03 January 2010


Zenobia's blog, that is -- three years old today. Back in 2007, when Zenobia went on-line for the first time, we began with a poem by Anne Stevenson.

Today, as befits the darker vision of this New Decade, I turn to Frank Manley. Here is his Zenobia

Zenobia rose like the star of the East,
Cleopatra redivivus, Queen of Egypt
and Palmyra, relict of Septimius Odaenathus,
rival of Rome.

Taken in battle,
she was led in triumph and forced
to wear her entire wardrobe -- silk-
on-silk-on-cloth-of-gold-on-fur --
layer on layer. She looked like a thief.

And all her jewels, rope after rope
of pearls, kilos of diamonds, carbuncles.
Her feet were bound with shackles of gold.
Around her neck, a gold and onyx
chain, the weight of which was borne by
a passing dervish from Persia, who surmised
she was being punished for prostitution. She fell
three times before attaining the Capitol,
where, stripped of her jewels and garments,
she was made to endure a mock execution,
during which she flung herself from the parapet.

The crowd below snatched at her scalp and pubes
for hair, seeking souvenirs of her greatness.

Frank Manley, American poet, playwright, and Renaissance drama specialist, was professor of English at Emory University in Atlanta, Georgia until he retired in 2000. According to the New Georgia Encyclopaedia/Companion to Georgia Literature, his fiction "typically features characters who are imprisoned in some way and for whom chance encounters offer the possibility of liberation."

Manley's Zenobia* certainly liberates herself in a most gruesome, direct way. Her plunge from the execution grounds on the Capitoline Hill is not exactly in line with history, but that ending went through me like a sword.

Happy MMX to all readers.

* © 1983. Frank Manley. (From
The Sewanee Review, Vol. 91, No. 1).


  1. Anonymous3/1/10 21:54

    Congratulations! Blog-wise we are almost of an age. May yours go to yet greater strengths in the future. (And that Manley poem, the scansion I find awkward but the splendour and the squalor and the humanity and dignity all worked up next to each other like that, it is very well done.)

  2. oh my...what an end, poetic license or not.

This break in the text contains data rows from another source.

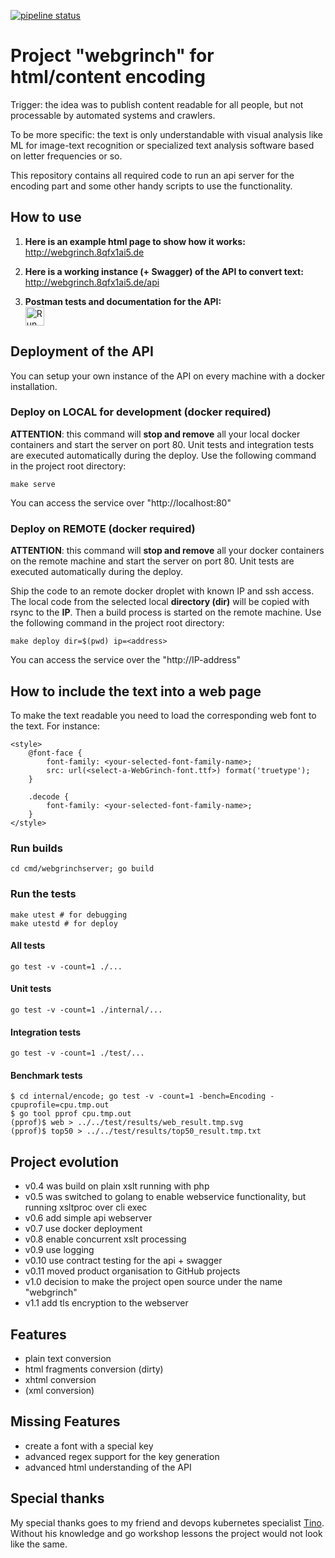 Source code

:[![pipeline status](https://gitlab.com/8qfx1ai5/webgrinch/badges/master/pipeline.svg)](https://gitlab.com/8qfx1ai5/webgrinch/-/commits/master)

# Project "webgrinch" for html/content encoding

Trigger: the idea was to publish content readable for all people, but not processable by automated systems and crawlers.

To be more specific: the text is only understandable with visual analysis like ML for image-text recognition or specialized text analysis software based on letter frequencies or so.

This repository contains all required code to run an api server for the encoding part and some other handy scripts to use the functionality.

## How to use

1. **Here is an example html page to show how it works:**
<br/>http://webgrinch.8qfx1ai5.de

2. **Here is a working instance (+ Swagger) of the API to convert text:**
<br/>http://webgrinch.8qfx1ai5.de/api

3. **Postman tests and documentation for the API:**
<br/><a href="https://app.getpostman.com/run-collection/0c3bbddf36204db54b25#?env%5Blocal%5D=W3sia2V5IjoiYmFzZVVybCIsInZhbHVlIjoiaHR0cDovL2xvY2FsaG9zdC9hcGkiLCJlbmFibGVkIjp0cnVlfV0=" target="_blank"><img src="https://run.pstmn.io/button.svg" height="30px" alt="Run in Postman" /></a>

## Deployment of the API

You can setup your own instance of the API on every machine with a docker installation.

### Deploy on LOCAL for development (docker required)

**ATTENTION**: this command will **stop and remove** all your local docker containers and start the server on port 80. Unit tests and integration tests are executed automatically during the deploy. Use the following command in the project root directory:

    make serve

You can access the service over "http://localhost:80"

### Deploy on REMOTE (docker required)

**ATTENTION**: this command will **stop and remove** all your docker containers on the remote machine and start the server on port 80. Unit tests are executed automatically during the deploy.

Ship the code to an remote docker droplet with known IP and ssh access. The local code from the selected local **directory (dir)** will be copied with rsync to the **IP**. Then a build process is started on the remote machine. Use the following command in the project root directory:

    make deploy dir=$(pwd) ip=<address>

You can access the service over the "http://IP-address"

## How to include the text into a web page

To make the text readable you need to load the corresponding web font to the text. For instance:

    <style>
        @font-face {
            font-family: <your-selected-font-family-name>;
            src: url(<select-a-WebGrinch-font.ttf>) format('truetype');
        }

        .decode {
            font-family: <your-selected-font-family-name>;
        }
    </style>

### Run builds

    cd cmd/webgrinchserver; go build

### Run the tests

    make utest # for debugging
    make utestd # for deploy

#### All tests

    go test -v -count=1 ./...

#### Unit tests

    go test -v -count=1 ./internal/...

#### Integration tests

    go test -v -count=1 ./test/...

#### Benchmark tests

    $ cd internal/encode; go test -v -count=1 -bench=Encoding -cpuprofile=cpu.tmp.out
    $ go tool pprof cpu.tmp.out
    (pprof)$ web > ../../test/results/web_result.tmp.svg
    (pprof)$ top50 > ../../test/results/top50_result.tmp.txt

## Project evolution

- v0.4 was build on plain xslt running with php
- v0.5 was switched to golang to enable webservice functionality, but running xsltproc over cli exec
- v0.6 add simple api webserver
- v0.7 use docker deployment
- v0.8 enable concurrent xslt processing
- v0.9 use logging
- v0.10 use contract testing for the api + swagger
- v0.11 moved product organisation to GitHub projects
- v1.0 decision to make the project open source under the name "webgrinch"
- v1.1 add tls encryption to the webserver

## Features

- plain text conversion
- html fragments conversion (dirty)
- xhtml conversion
- (xml conversion)

## Missing Features

- create a font with a special key
- advanced regex support for the key generation
- advanced html understanding of the API

## Special thanks

My special thanks goes to my friend and devops kubernetes specialist [Tino](https://github.com/pandorasNox). Without his knowledge and go workshop lessons the project would not look like the same.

  3. Not really pertinent to the post, but in Thomas Harlan's Oath of Empire Zenobia is the name given to the queen of Palmyra in an alternate Earth; one where western Rome has survived to the 7th century AD thanks to the oath in question, powered by working magic.

    This Zenobia is an ally of Rome and Byzantium in their war against the Persians, and ends up getting betrayed by them. She also meets the future prophet Mohammed and becomes his lover. It being Mohammed who takes up command of Palmyra's forces during the Persian siege.

    Zenobia is killed at the end of the siege, her body hidden by Mohammed and his men. The body is later recovered from the grave by Zenobia's younger sister, now queen of Palmyra. Who in turn is suborned by the Persian prince and vampire Dahak, who aids Zenobia in possessing the younger woman.

    In the end Zenobia is fully restored to life by the new Roman Emperor/Sauron analog Maxian. Mohammed, her one time lover has in the meantime become a prophet of God, a bhodisvatta, and an analog of Gandalf the White.

    Thomas Harlan has freely admitted to the parallels with Tolkien's The Lord of the Rings.

  4. Good heavens, mythusmage, that's quite a story line. And I thought my Zenobia novel was bold!

    Thanks for letting me know about her manifestation in alternate earth.


  5. Judith,

    You can't really call Harlan's Zenobia a lead character, she's more a supporting character. Later to become a henchwoman to another supporting character. Still, the romance of Mohammed and Zenobia could be a story of its own. Search for "Thomas Harlan", he has a web presence. He might be interested in the possibilities.

  6. Charles Freeman.27/1/10 15:32

    Judith/ Zenobia - congratulations on your third birthday. Palmyra is one the sites in my Blue Guide to the Sites of Antiquity so I was pleased to see your enthusiasm.
    Also I understand that you have been supporting me against a somewhat arrogant Australian blogger. I am just coming up to forty years earning (often precariously!) my living from teaching, writing, lecturing in history so it has been a source of great hilarity to me and my friends to be called an amateur by a twenty-something year old. Perhaps with age he will realise that a successful blog needs to be responsive to all views and that the joy of history is that there is no one interpretation. We live in hope.
    Good luck with your work, Charles Freeman.